Thursday, March 5, 2015

In the previous post, we were discussing alias analysis in the Swift Java compiler from the WRL research report. We recall that it attempts to relax data dependencies in the SSA graph. If there are two memory locations, then alias analysis checks to see if they are the same. If we take the example of sloop, that contains two array store operations, then there will be a phi node at the top of the loop that merges the initial global store entering the loop with that at the end of each iteration. If the values don't move outside the loop, they should be reloaded in each iteration.
Memory operations that access the same field or same type of array element of a particular type can only be affected by memory operations that access the same field or same type of array element. global stores cannot modify the type. To represent dependences among memory operations with more precision is to have many different types of global stores. There are several problems with this approach. First, this would create more edges and nodes in the SSA graph Extra phi nodes will be required for many different kinds of global stores. Method body would now require arg nodes for many different kinds of global stores. If the effects of a method call are unknown, then it would take every possible kind of global store as input, and produce new versions as output. We already talked about synchronization nodes having different versions when there are unnecessary synchronizations specified. We would create even more versions with different types of global stores. Method inlining also becomes complicated in that it might also require that additional arg nodes be created from the caller.

Wednesday, March 4, 2015

In the previous post, we discussed escape analysis as implemented in the Java Swift compiler and discussed in the corresponding WRL research report. Specifically we looked at references that can escape from the current method or thread. This helps us do optimizations such as allocating the objects on the stack or on the heap and the removal of unnecessary synchronization. We found that the Swift compiler uses the summary of the method together with the inter procedural analysis. It finds the usages of the references to determine if the references are being held globally or used in an array that can let it escape. With this analysis, Swift looks for values which are either objects that are directly allocated in the method or are newly allocated unaliased objects returned by method calls. It makes a conservative selection and comes up with a pruned list.
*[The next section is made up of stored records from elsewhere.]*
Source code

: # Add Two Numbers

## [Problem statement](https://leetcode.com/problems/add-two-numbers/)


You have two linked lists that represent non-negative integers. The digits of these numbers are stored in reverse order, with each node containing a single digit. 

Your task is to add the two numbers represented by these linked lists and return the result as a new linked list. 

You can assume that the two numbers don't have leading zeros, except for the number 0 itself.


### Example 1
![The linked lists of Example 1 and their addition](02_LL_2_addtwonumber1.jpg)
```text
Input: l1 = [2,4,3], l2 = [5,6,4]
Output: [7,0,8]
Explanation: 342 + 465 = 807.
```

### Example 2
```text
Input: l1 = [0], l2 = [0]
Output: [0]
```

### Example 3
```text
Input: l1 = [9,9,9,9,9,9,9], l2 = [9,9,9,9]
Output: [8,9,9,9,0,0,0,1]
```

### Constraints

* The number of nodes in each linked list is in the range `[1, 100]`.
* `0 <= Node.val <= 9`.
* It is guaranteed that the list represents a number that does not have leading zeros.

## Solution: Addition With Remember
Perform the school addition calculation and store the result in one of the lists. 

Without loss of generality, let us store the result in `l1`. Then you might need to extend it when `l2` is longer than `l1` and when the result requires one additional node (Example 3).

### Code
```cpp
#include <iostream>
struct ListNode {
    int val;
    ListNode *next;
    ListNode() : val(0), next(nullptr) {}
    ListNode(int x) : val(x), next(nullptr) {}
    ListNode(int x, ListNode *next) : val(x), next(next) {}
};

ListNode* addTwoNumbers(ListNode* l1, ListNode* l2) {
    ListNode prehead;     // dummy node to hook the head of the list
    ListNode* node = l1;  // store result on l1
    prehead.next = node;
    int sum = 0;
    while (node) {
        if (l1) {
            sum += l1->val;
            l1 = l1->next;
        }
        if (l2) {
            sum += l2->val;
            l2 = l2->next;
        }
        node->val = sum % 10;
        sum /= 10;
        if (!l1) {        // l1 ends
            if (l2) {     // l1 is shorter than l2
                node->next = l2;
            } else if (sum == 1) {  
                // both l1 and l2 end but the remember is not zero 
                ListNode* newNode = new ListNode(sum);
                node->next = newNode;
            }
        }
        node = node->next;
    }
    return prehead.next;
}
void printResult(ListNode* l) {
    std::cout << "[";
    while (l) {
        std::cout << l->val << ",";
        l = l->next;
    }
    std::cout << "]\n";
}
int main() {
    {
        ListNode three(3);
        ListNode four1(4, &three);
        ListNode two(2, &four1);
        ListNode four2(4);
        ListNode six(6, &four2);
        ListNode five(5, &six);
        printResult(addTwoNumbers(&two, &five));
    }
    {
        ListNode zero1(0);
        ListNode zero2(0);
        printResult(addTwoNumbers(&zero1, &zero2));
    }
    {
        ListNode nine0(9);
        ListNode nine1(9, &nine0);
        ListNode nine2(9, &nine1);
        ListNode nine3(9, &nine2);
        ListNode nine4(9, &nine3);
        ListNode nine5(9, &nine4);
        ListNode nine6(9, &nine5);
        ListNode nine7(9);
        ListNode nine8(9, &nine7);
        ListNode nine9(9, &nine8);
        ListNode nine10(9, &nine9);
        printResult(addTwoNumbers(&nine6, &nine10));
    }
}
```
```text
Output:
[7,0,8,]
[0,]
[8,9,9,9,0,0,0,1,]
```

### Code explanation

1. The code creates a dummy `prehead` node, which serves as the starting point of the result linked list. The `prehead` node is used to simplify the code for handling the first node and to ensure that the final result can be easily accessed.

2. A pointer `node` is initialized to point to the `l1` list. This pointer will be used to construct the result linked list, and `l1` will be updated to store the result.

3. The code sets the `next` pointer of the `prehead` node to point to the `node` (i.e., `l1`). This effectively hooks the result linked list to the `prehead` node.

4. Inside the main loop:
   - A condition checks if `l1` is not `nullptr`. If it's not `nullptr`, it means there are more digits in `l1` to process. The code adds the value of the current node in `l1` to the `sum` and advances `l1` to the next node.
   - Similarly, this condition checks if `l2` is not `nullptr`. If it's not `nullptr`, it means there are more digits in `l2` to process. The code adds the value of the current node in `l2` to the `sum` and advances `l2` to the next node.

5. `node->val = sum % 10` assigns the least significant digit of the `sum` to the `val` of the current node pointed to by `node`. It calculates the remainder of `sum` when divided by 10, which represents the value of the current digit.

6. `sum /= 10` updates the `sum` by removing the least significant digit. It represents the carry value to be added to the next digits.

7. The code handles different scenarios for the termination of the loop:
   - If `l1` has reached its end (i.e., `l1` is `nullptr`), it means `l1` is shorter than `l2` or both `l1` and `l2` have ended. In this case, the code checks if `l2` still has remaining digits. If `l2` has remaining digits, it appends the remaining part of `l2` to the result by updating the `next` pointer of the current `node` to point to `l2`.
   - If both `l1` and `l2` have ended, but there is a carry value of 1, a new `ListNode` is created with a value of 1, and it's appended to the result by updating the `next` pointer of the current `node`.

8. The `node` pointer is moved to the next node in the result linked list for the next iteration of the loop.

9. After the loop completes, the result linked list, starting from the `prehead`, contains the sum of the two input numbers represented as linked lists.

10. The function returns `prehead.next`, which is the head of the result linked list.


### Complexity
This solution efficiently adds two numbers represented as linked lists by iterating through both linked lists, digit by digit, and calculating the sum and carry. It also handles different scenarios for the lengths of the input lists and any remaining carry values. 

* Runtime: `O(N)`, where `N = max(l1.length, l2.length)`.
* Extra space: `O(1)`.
For methods that don't require synchronization, it adds the corresponding operations to the SSA graph.
We review Alias analysis next. Here Swift attempts to relax data dependencies in the SSA graph. By alias, we mean that two memory locations are not the same when they are accessed. For example, if a loop contains two array store operations then there is a phi node in the Swift IR at the top of the loop and this merges the initial global store entering the loop with that at the end of each iteration. The values of the variables loaded inside of the loop cannot move outside the loop. Therefore they are reloaded in each iteration.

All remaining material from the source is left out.